Yes, I agree Herb. Thanks for the catch. I usually enforce the topic drift and get people to create a new thread, but missed this one.
The subject of the thread "Needed SD card solutions for museum" was about SDcard adapters to replace floppy drives on 8-bit computers. But most of the thread now is entirely about an H89 acquired which may be donated to the VCFed museum; and/or about the utility of a "Gotek" hardware product for it that emulates various vintage floppy drives with file-storage.
Yes. We like to have original hardware, disks, etc. where possible, but modern SD card solutions make it much easier and sometimes faster to do a demonstration in the museum. As is often the case hard drives fail, floppy drives fail, disks fail, but modern solutions are easier to find, replace, fix, and troubleshoot. I also like the fact that one can have a lot of software in one place instead of spread over multiple floppies, etc.
I would have ignored the thread, except by luck. I read this list online, after the fact; not by emails. And anyone looking backwards or search, would not find those H89 interests among the subject lines, until now.
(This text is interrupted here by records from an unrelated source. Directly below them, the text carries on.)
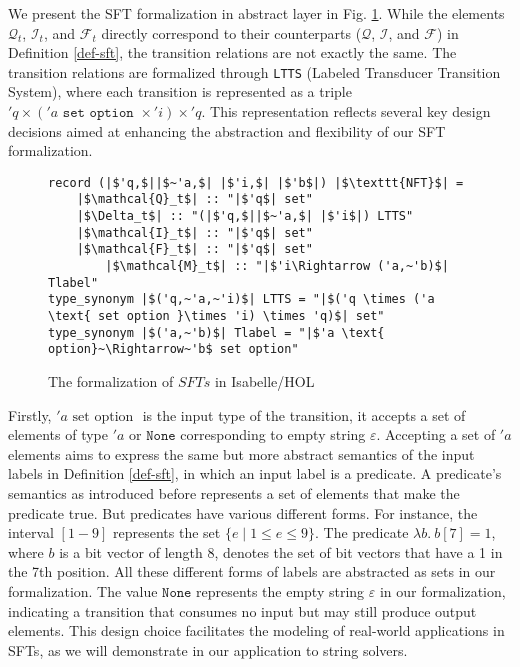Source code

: We present the SFT formalization in abstract layer in Fig. \ref{fig-def-FT}. While the elements $\mathcal{Q}_t$, $\mathcal{I}_t$, and $\mathcal{F}_t$ directly correspond to their counterparts ($\mathcal{Q}$, $\mathcal{I}$, and $\mathcal{F}$) in Definition \ref{def-sft}, the transition relations are not exactly the same.
%
The transition relations are formalized through \texttt{LTTS} (Labeled Transducer Transition System), where each transition is represented as a triple $'q \times ('a \texttt{ set option }\times 'i) \times 'q$. This representation reflects several key design decisions aimed at enhancing the abstraction and flexibility of our SFT formalization.
\begin{figure}[hbt!]
	\begin{lstlisting}
record (|$'q,$||$~'a,$| |$'i,$| |$'b$|) |$\texttt{NFT}$| =
	|$\mathcal{Q}_t$| :: "|$'q$| set"
	|$\Delta_t$| :: "(|$'q,$||$~'a,$| |$'i$|) LTTS"
	|$\mathcal{I}_t$| :: "|$'q$| set"
	|$\mathcal{F}_t$| :: "|$'q$| set"
        |$\mathcal{M}_t$| :: "|$'i\Rightarrow ('a,~'b)$| Tlabel"
type_synonym |$('q,~'a,~'i)$| LTTS = "|$('q \times ('a \text{ set option }\times 'i) \times 'q)$| set"
type_synonym |$('a,~'b)$| Tlabel = "|$'a \text{ option}~\Rightarrow~'b$ set option"
	\end{lstlisting}
\caption{The formalization of $SFTs$ in Isabelle/HOL}
\label{fig-def-FT}
\end{figure}




Firstly, $'a \text{ set option }$ is the input type of the transition, it accepts a set of elements of type $'a$ or $\texttt{None}$ corresponding to empty string $\varepsilon$. 
Accepting a set of $'a$ elements aims to express the same but more abstract semantics of the input labels in Definition \ref{def-sft}, in which an input label is a predicate. A predicate's semantics as introduced before represents a set of elements that make the predicate true. But predicates have various different forms. For instance, the interval $[1-9]$ represents the set $\{e \mid 1 \leq e \leq 9\}$. The predicate $\lambda b.~ b[7] = 1$, where $b$ is a bit vector of length 8, denotes the set of bit vectors that have a 1 in the 7th position. All these different forms of labels are abstracted as sets in our formalization.
%
The value $\texttt{None}$ represents the empty string $\varepsilon$ in our formalization, indicating a transition that consumes no input but may still produce output elements. This design choice facilitates the modeling of real-world applications in SFTs, as we will demonstrate in our application to string solvers.

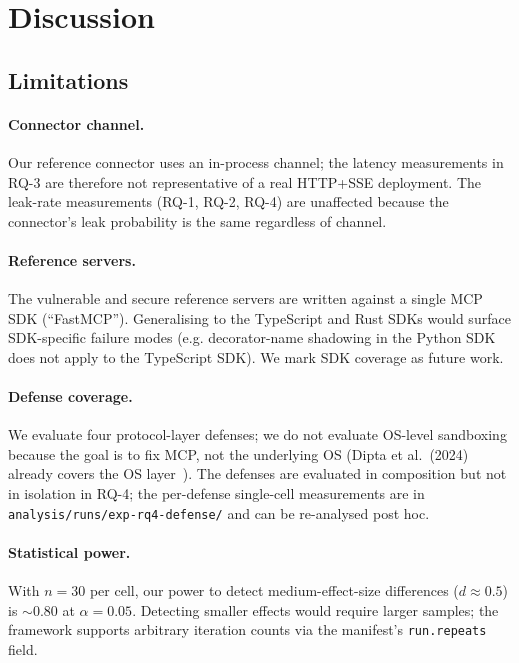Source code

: 
\section{Discussion}\label{sec:discussion}

\subsection{Limitations}

\paragraph{Connector channel.} Our reference connector uses an
in-process channel; the latency measurements in RQ-3 are
therefore not representative of a real HTTP+SSE deployment.
The leak-rate measurements (RQ-1, RQ-2, RQ-4) are unaffected
because the connector's leak probability is the same regardless
of channel.

\paragraph{Reference servers.} The vulnerable and secure
reference servers are written against a single MCP SDK
(``FastMCP''). Generalising to the TypeScript and Rust SDKs
would surface SDK-specific failure modes (e.g. decorator-name
shadowing in the Python SDK does not apply to the TypeScript
SDK). We mark SDK coverage as future work.

\paragraph{Defense coverage.} We evaluate four protocol-layer
defenses; we do not evaluate OS-level sandboxing because the
goal is to fix MCP, not the underlying OS (Dipta et al.~(2024)
already covers the OS layer~\cite{dipta_2024_sandbox}). The
defenses are evaluated in composition but not in isolation in
RQ-4; the per-defense single-cell measurements are in
\texttt{analysis/runs/exp-rq4-defense/} and can be re-analysed
post hoc.

\paragraph{Statistical power.} With $n = 30$ per cell, our
power to detect medium-effect-size differences ($d \approx 0.5$)
is $\sim 0.80$ at $\alpha = 0.05$. Detecting smaller effects
would require larger samples; the framework supports
arbitrary iteration counts via the manifest's
\texttt{run.repeats} field.

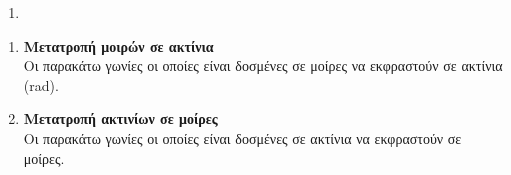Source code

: \documentclass[twoside,nofonts,internet,twocolumn]{askhseis}
\begin{document}
\begin{enumerate}
\item 
\end{enumerate}
\twocolkentro{\askhseis}
\begin{enumerate}
\item \textbf{Μετατροπή μοιρών σε ακτίνια}\\
Οι παρακάτω γωνίες οι οποίες είναι δοσμένες σε μοίρες να εκφραστούν σε ακτίνια (rad).
\begin{multicols}{4}
\begin{rlist}[leftmargin=4mm]
\item $ 30\degree $
\item $ 60\degree $
\item $ 45\degree $
\item $ 120\degree $
\item $ 150\degree $
\item $ 300\degree $
\item $ 270\degree $
\item $ 240\degree $
\item $ 330\degree $
\item $ 400\degree $
\item $ 480\degree $
\item $ 1200\degree $
\end{rlist}
\end{multicols}
\item \textbf{Μετατροπή ακτινίων σε μοίρες}\\
Οι παρακάτω γωνίες οι οποίες είναι δοσμένες σε ακτίνια να εκφραστούν σε μοίρες.
\begin{multicols}{4}
\end{multicols}
\end{enumerate}
\end{document}
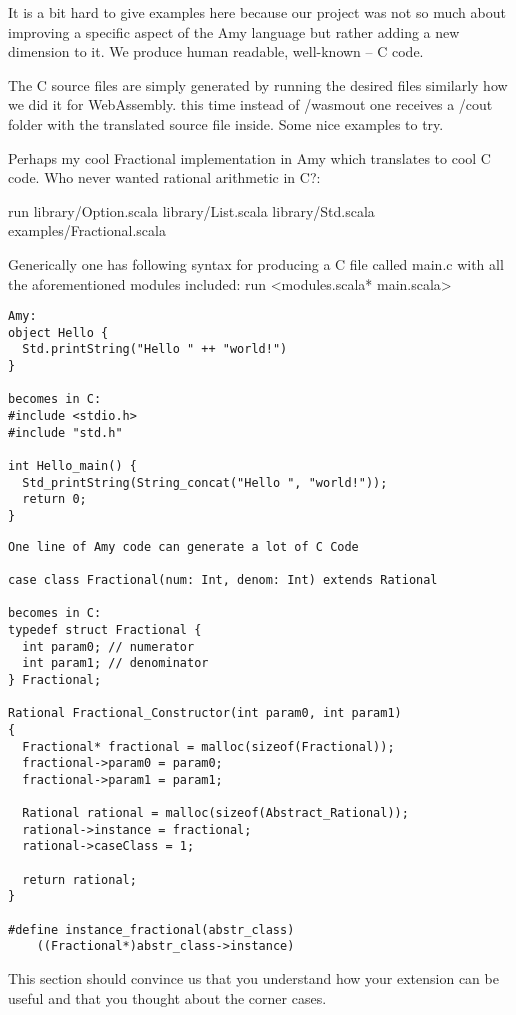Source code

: 
It is a bit hard to give examples here because our project was not so much about improving a specific aspect of the Amy language but rather adding a new dimension to it. We produce human readable, well-known -- C code.

The C source files are simply generated by running the desired files similarly how we did it for WebAssembly. this time instead of /wasmout one receives a /cout folder with the translated source file inside. Some nice examples to try.

Perhaps my cool Fractional implementation in Amy which translates to cool C code. Who never wanted rational arithmetic in C?:

run library/Option.scala library/List.scala library/Std.scala examples/Fractional.scala

Generically one has following syntax for producing a C file called main.c with all the aforementioned modules included:
run \textless modules.scala* main.scala\textgreater\space

%

\begin{lstlisting}
Amy:
object Hello {
  Std.printString("Hello " ++ "world!")
}

becomes in C:
#include <stdio.h>
#include "std.h"

int Hello_main() {
  Std_printString(String_concat("Hello ", "world!"));
  return 0;
}
\end{lstlisting}

\begin{lstlisting}
One line of Amy code can generate a lot of C Code

case class Fractional(num: Int, denom: Int) extends Rational

becomes in C:
typedef struct Fractional {
  int param0; // numerator
  int param1; // denominator
} Fractional;

Rational Fractional_Constructor(int param0, int param1) 
{
  Fractional* fractional = malloc(sizeof(Fractional));
  fractional->param0 = param0;
  fractional->param1 = param1;

  Rational rational = malloc(sizeof(Abstract_Rational));
  rational->instance = fractional;
  rational->caseClass = 1;

  return rational;
}

#define instance_fractional(abstr_class)
	((Fractional*)abstr_class->instance)

\end{lstlisting}
This section should convince us that you understand how your extension can be
useful and that you thought about the corner cases.
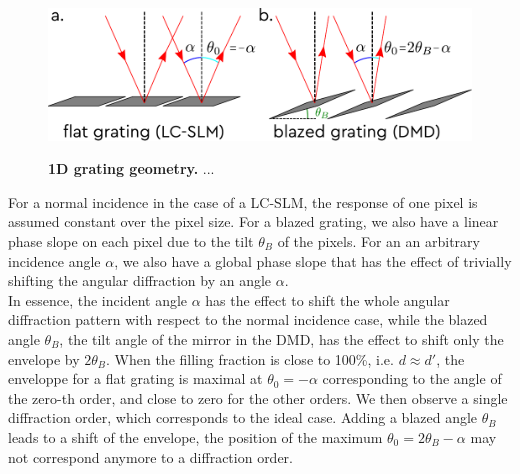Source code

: \documentclass[12pt]{iopart}
\begin{document}
\begin{figure}
  \centering
  \includegraphics[width = \textwidth]{images/grating_geom.pdf}
  \label{fig:flat_grating}

  \caption{
  \textbf{1D grating geometry.}
 ...
  }
  \label{fig:grating_geom}
  \end{figure}


For a normal incidence 
in the case of a LC-SLM, the response of one pixel is 
assumed constant over the pixel size. 
For a blazed grating, we also have a linear phase slope on each pixel due to the tilt $\theta_B$ of the pixels.
For an an arbitrary incidence angle $\alpha$, we also have a global phase slope 
that has the effect of trivially shifting the angular diffraction by an angle $\alpha$.\\

In essence, the incident angle $\alpha$ has the effect to shift the whole angular diffraction pattern 
with respect to the normal incidence case, 
while the blazed angle $\theta_B$, the tilt angle of the mirror in the DMD, 
has the effect to shift only the envelope by $2\theta_B$.
When the filling fraction is close to 100\%, 
i.e. $d\approx d'$,
the enveloppe for a flat grating is maximal 
at $\theta_0=-\alpha$ corresponding to the angle of the zero-th order,
and close to zero for the other orders.
We then observe a single diffraction order, 
which corresponds to the ideal case.
Adding a blazed angle $\theta_B$ leads to a shift of the envelope, 
the position of the maximum 
$\theta_0=2\theta_B-\alpha$ 
may not correspond anymore to a diffraction order.\\
\end{document}
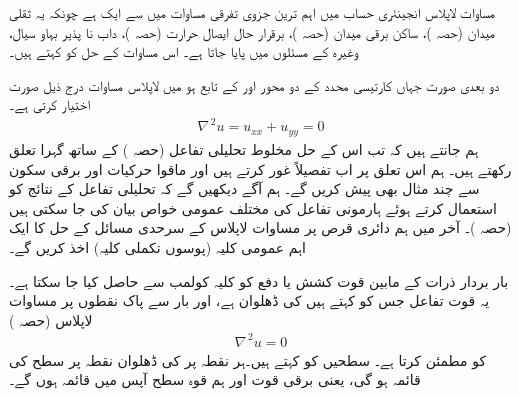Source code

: مساوات لاپلاس  انجینئری حساب میں اہم ترین جزوی تفرقی مساوات میں سے ایک ہے چونکہ  یہ ثقلی میدان (حصہ )، ساکن برقی میدان  (حصہ )، برقرار حال ایصال حرارت (حصہ )، داب نا پذیر بہاو سیال، وغیرہ کے مسئلوں میں پایا جاتا ہے۔ اس مساوات کے حل کو  کہتے ہیں۔

دو بعدی صورت جہاں  کارتیسی محدد کے دو محور  اور  کے تابع ہو میں لاپلاس مساوات درج ذیل صورت اختیار کرتی ہے۔
\begin{align*}
\nabla^{\,2}u=u_{xx}+u_{yy}=0
\end{align*}
ہم جانتے ہیں کہ تب اس کے حل مخلوط تحلیلی تفاعل (حصہ ) کے ساتھ گہرا تعلق رکھتے ہیں۔ ہم اس تعلق پر اب تفصیلاً غور کرتے ہیں اور ماقوا حرکیات اور برقی سکون سے چند مثال بھی پیش کریں گے۔ ہم آگے دیکھیں گے کہ تحلیلی تفاعل کے نتائج کو استعمال کرتے ہوئے ہارمونی تفاعل کی مختلف عمومی خواص  بیان کی جا سکتی ہیں (حصہ )۔ آخر میں ہم دائری قرص پر مساوات لاپلاس کے سرحدی مسائل کے حل کا ایک اہم عمومی کلیہ (پوسوں تکملی کلیہ) اخذ کریں گے۔

بار بردار ذرات کے مابین قوت کشش یا دفع کو کلیہ کولمب سے حاصل  کیا جا سکتا ہے۔یہ قوت تفاعل  جس کو  کہتے ہیں کی ڈھلوان ہے، اور بار سے پاک نقطوں پر  مساوات لاپلاس (حصہ )
\begin{align*}
\nabla^{\,2}u=0
\end{align*}
کو مطمئن کرتا ہے۔ سطحیں  کو  کہتے ہیں۔ہر نقطہ  پر  کی ڈھلوان نقطہ  پر سطح  کی قائمہ ہو گی، یعنی برقی قوت اور ہم قوہ سطح آپس میں قائمہ ہوں گے۔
The H89 by Heath and Zenith is a great 8-bit Z80 system. It works fine with original hardware and software, and hard or soft sectored disks. One needs a controller for each, with drives dedicated for each. That's how it was done in the era. But people today do like putting modern widgets and new boards on it, some use modern mass storage. The H89 and support for it, or a system to restore or to pass to the Museum, are certainly worth their own discussion threads.